If I could figure out how to get Common Justice to work for everyone, I might, but it’s a community-run organization, and the math on Common Justice and other restorative justice programs suggests there’s a reason they don’t work with certain types of offenders, such as a say a complex criminal RICO conspiracy, or a ring of sex traffickers. Of course, I stand for a world absent prisons, but there’s a huge racial justice angle, and while Black persons may offend due to poverty and substandard education, etc., there are simply different questions to be considered for a person who abuses power like Trump or Epstein, both white men. And in general, abuse of power is a different type of crime than stealing because one is about to go hungry.  I would also say that in my view, forgiveness can never be extended on behalf of a third-party. Neither I nor anyone else can forgive someone for something they did to another person because there’s no authority to do so. 

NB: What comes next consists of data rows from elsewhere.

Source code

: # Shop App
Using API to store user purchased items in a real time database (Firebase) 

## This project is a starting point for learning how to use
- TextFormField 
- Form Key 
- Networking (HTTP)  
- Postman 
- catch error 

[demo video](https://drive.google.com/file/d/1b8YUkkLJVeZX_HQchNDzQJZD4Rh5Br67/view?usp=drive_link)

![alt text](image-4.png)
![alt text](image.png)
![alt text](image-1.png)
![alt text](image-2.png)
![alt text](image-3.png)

Do I still believe no human, and by that, I mean absolutely any human, is beyond redemption? Of course, but redemption isn’t freely given simply by stating a person believes in Jesus or God, but by living the life of a truly decent human, genuinely righting wrongs that need to be corrected, and through atonement. One can live a Christian life even as an atheist, and before my spiritual awakening, many Christians told me my actions counted as more “Christian” than churchgoers in their community. And the same goes for persons of all faiths. Merely going to church, synagogue, or a Buddhist temple doesn’t make one a good person if one turns around and violates the word of these religions, and that’s why “belief” is not enough for redemption; living the teaching of these great religions is what makes someone a good human, though I have no direct knowledge of the afterlife, even if one of my greatest physicist heroes like Stephen Hawking believed in reincarnation, and compared his theory of time to being repeatedly reborn, as in one of my favorite books  about ancient and modern China called The Incarnations.  

Incidentally, I’d love to know Oprah’s view. In my opinion, she’s a great spiritual teacher, not just a journalist and TV magnate. Oprah, in the highly unlikely event you read me, what would you say?